Valle Camonica can be divided into three main areas:

  • Lower Val Camonica: a flat area of meadows and fields, which starts from the shores of Lake Iseo and reaches up to the transverse ridge of Bienno, sometimes referred to as the Breno Threshold;
  • Middle Val Camonica: this extends from the Breno Threshold to the municipality of Sonico - Edolo. The lower middle valley extends from Breno to Sellero, and the upper middle valley from the narrow gorge at Cedegolo to Sonico - Edolo;
  • High Val Camonica: This part of the valley follows the Periadriatic Seam, and is oriented from east to west. Starting in the Val di Corteno, it continues as far as the town of Ponte di Legno at its head. Its climate is similar to that of central Valtellina.

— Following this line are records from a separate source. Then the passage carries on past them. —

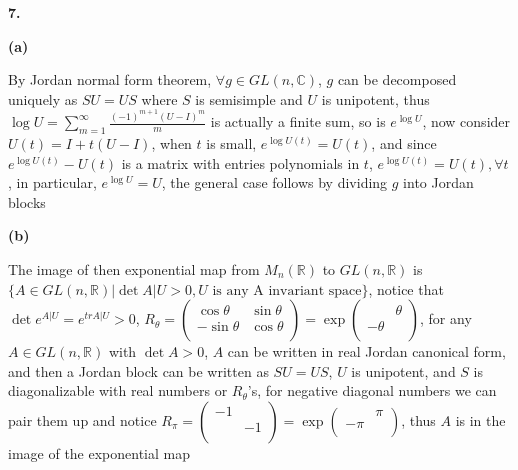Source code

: \documentclass[10pt]{article}
\newcommand{\<}[1]{\langle #1 \rangle}
\begin{document}
\textbf{7.} \par
\textbf{(a)} \par
By Jordan normal form theorem, $\forall g\in GL(n,\mathbb{C})$, $g$ can be decomposed uniquely as $SU=US$ where $S$ is semisimple and $U$ is unipotent, thus $\displaystyle\log U=\sum_{m=1}^{\infty}\frac{(-1)^{m+1}(U-I)^m}{m}$ is actually a finite sum, so is $e^{\log U}$, now consider $U(t)=I+t(U-I)$, when $t$ is small, $e^{\log U(t)}=U(t)$, and since $e^{\log U(t)}-U(t)$ is a matrix with entries polynomials in $t$, $e^{\log U(t)}=U(t), \forall t$, in particular, $e^{\log U}=U$, the general case follows by dividing $g$ into Jordan blocks \par
\textbf{(b)} \par
The image of then exponential map from  $M_n(\mathbb{R})$ to $GL(n,\mathbb{R})$ is $\{A\in GL(n,\mathbb{R})|\det A|U>0, U \text{ is any A invariant space}\}$, notice that $\det e^{A|U}=e^{trA|U}>0$, $R_\theta=\left( {\begin{array}{cc}
   \cos\theta & \sin\theta \\
   -\sin\theta & \cos\theta \\
  \end{array} } \right)=\exp\left( {\begin{array}{cc}
    & \theta \\
   -\theta &  \\
  \end{array} } \right)$, for any $A\in GL(n,\mathbb{R})$ with $\det A>0$, $A$ can be written in real Jordan canonical form, and then a Jordan block can be written as $SU=US$, $U$ is unipotent, and $S$ is diagonalizable with real numbers or $R_\theta$'s, for negative diagonal numbers we can pair them up and notice $R_\pi=\left( {\begin{array}{cc}
   -1 &  \\
    & -1 \\
  \end{array} } \right)=\exp\left( {\begin{array}{cc}
    & \pi \\
   -\pi &  \\
  \end{array} } \right)$, thus $A$ is in the image of the exponential map \par
\end{document}
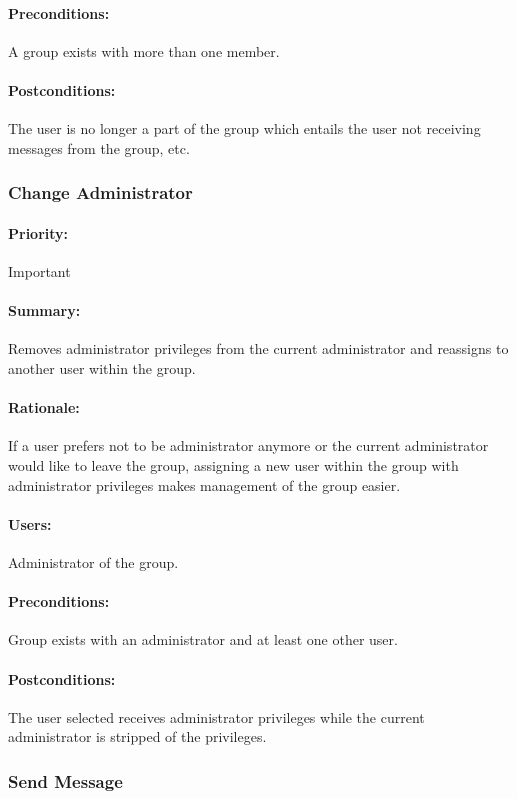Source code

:\documentclass[11pt]{article}
\begin{document}
\paragraph{Preconditions:}
A group exists with more than one member.
\paragraph{{Postconditions:}}
The user is no longer a part of the group which entails the user not receiving messages from the group, etc.
\subsubsection{Change Administrator} \label{UC-change-admin}
\paragraph{Priority:} Important
\paragraph{Summary:}
Removes administrator privileges from the current administrator and reassigns to another user within the group.
\paragraph{Rationale:}
If a user prefers not to be administrator anymore or the current administrator would like to leave the group, assigning a new user within the group with administrator privileges makes management of the group easier.
\paragraph{Users:}
Administrator of the group.
\paragraph{Preconditions:}
Group exists with an administrator and at least one other user.
\paragraph{{Postconditions:}}
The user selected receives administrator privileges while the current administrator is stripped of the privileges.
\subsubsection{Send Message} \label{UC-send-message}
\end{document}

The Valle Camonica probably became habitable only around 15,000 years ago, at the end of last Ice Age, with the melting of the glacier that carved out the valley. It is likely that the first humans visited the valley in Epipaleolithic times, and appear to have settled by the Neolithic period. When the Ancient Romans extended their dominions north of the River Po, they encountered a people called the Camunnni, of unknown origin, populating the valley. Rock Drawings in Valcamonica About 300,000 petroglyphs survive from this period. By the end of the first century BC, the Valle Camonica was ruled by Ancient Rome, which established the city of Cividate Camuno, with baths, an amphitheater and a large temple dedicated to Minerva. During the Middle Ages, numerous clashes between the Guelphs and Ghibellines took place in this region. The Guelphs supported the power of the Bishop of Brescia and the papacy, while the Ghibellines sided with the Holy Roman Emperor. In 1287 the Camonica Valley rebelled against control by Brescia and sided with the Visconti, lords of Milan, who extended their control over the area during the 14th century. From 1427 to 1454 there were numerous battles between the Republic of Venice and Milan for the control of the valley. Ultimately the Valley came under the control of the Venice. During the following centuries, the civilian population grew and engaged in the iron trade.